> _Task instructions_:
Report each line of the entries that contains the word "sosout", copied in full.

> _Supplied material_:
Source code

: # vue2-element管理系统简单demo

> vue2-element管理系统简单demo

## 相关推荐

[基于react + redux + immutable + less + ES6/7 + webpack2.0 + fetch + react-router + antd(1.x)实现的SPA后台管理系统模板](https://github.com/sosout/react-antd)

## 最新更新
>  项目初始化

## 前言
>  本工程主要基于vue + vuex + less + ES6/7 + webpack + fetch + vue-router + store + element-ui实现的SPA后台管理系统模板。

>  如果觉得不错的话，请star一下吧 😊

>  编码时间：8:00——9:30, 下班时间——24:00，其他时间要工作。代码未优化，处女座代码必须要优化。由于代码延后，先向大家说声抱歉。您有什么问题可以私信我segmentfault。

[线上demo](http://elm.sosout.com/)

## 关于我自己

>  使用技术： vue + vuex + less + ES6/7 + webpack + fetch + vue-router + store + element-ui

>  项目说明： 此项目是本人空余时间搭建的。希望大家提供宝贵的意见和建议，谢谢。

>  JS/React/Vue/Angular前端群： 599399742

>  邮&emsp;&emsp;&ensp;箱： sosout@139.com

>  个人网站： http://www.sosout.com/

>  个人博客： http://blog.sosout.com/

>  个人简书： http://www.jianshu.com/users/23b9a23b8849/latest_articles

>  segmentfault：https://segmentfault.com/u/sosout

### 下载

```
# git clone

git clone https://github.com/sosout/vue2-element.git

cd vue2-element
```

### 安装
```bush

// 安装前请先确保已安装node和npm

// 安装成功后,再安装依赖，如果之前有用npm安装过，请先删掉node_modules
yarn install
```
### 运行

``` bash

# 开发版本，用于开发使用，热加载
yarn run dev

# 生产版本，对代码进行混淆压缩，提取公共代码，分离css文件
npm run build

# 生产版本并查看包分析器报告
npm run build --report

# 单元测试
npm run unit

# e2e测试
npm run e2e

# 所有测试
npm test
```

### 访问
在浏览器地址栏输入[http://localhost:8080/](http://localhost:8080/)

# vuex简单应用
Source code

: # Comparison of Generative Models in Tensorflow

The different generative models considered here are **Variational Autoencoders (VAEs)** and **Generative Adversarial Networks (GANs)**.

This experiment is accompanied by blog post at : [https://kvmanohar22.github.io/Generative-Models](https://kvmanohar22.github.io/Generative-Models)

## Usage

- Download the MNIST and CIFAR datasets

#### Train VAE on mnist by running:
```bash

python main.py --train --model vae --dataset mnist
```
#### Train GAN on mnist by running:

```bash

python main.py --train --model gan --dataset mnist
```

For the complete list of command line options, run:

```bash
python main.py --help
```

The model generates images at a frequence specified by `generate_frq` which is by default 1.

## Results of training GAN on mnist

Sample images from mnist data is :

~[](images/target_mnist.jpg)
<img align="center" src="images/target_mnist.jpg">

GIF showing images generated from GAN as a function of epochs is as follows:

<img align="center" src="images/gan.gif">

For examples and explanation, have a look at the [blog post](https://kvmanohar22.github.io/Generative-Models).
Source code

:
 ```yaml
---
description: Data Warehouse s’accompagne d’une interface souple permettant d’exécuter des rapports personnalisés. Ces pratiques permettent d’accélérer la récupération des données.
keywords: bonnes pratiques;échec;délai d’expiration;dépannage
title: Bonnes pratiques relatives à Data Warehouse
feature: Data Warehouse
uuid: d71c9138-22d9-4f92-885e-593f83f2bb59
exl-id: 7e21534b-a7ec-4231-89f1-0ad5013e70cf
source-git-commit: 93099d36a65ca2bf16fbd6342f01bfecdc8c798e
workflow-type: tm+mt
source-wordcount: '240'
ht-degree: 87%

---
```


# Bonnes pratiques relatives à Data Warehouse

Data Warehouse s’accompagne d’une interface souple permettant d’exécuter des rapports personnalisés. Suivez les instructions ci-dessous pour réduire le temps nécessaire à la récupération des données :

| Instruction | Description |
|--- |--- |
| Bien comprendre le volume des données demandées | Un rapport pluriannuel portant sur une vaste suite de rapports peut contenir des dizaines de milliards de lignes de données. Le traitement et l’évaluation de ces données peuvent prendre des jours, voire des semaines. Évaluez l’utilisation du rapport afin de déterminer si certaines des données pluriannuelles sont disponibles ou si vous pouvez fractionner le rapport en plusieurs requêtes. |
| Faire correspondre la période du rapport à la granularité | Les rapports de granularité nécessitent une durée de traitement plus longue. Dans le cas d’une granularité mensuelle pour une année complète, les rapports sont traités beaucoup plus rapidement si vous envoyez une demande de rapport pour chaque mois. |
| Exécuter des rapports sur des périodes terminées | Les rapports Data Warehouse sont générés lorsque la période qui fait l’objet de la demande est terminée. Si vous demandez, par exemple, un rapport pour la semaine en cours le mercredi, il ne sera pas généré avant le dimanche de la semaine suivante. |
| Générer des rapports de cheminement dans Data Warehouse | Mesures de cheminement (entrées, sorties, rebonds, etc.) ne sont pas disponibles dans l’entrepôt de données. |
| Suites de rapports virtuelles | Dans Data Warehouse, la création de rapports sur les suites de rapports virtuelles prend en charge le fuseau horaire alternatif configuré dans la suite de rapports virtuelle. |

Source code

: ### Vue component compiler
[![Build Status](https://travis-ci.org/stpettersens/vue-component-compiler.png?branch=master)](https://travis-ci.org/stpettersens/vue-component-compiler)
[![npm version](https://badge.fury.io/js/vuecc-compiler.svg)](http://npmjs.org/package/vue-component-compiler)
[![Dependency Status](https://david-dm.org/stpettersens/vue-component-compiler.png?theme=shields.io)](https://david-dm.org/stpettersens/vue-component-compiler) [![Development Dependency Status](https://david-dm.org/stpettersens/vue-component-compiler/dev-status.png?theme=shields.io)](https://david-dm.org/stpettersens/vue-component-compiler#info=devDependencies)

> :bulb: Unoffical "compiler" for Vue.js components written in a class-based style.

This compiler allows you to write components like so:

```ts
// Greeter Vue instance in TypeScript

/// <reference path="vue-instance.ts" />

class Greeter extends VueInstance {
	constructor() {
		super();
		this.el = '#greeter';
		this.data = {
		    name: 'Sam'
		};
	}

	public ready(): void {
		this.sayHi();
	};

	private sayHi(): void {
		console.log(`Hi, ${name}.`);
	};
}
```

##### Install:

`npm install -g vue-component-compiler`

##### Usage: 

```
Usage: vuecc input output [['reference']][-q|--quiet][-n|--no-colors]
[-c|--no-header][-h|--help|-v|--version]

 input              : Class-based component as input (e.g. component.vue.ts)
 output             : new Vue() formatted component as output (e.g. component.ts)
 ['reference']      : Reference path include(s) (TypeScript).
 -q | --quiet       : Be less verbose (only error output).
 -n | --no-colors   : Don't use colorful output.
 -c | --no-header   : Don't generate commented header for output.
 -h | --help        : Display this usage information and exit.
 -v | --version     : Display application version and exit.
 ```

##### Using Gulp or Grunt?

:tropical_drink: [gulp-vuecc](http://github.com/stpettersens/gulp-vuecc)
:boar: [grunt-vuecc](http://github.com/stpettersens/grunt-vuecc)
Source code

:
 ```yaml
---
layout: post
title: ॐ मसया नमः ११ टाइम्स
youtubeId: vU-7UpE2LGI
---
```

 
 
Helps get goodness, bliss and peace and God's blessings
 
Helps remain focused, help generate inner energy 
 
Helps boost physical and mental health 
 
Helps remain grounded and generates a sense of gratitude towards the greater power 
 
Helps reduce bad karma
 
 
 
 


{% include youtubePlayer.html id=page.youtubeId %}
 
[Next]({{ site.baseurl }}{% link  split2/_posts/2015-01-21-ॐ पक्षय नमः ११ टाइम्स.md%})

> _Response to the task_:
[基于react + redux + immutable + less + ES6/7 + webpack2.0 + fetch + react-router + antd(1.x)实现的SPA后台管理系统模板](https://github.com/sosout/react-antd)
[线上demo](http://elm.sosout.com/)
>  邮&emsp;&emsp;&ensp;箱： sosout@139.com
>  个人网站： http://www.sosout.com/
>  个人博客： http://blog.sosout.com/
>  segmentfault：https://segmentfault.com/u/sosout
git clone https://github.com/sosout/vue2-element.git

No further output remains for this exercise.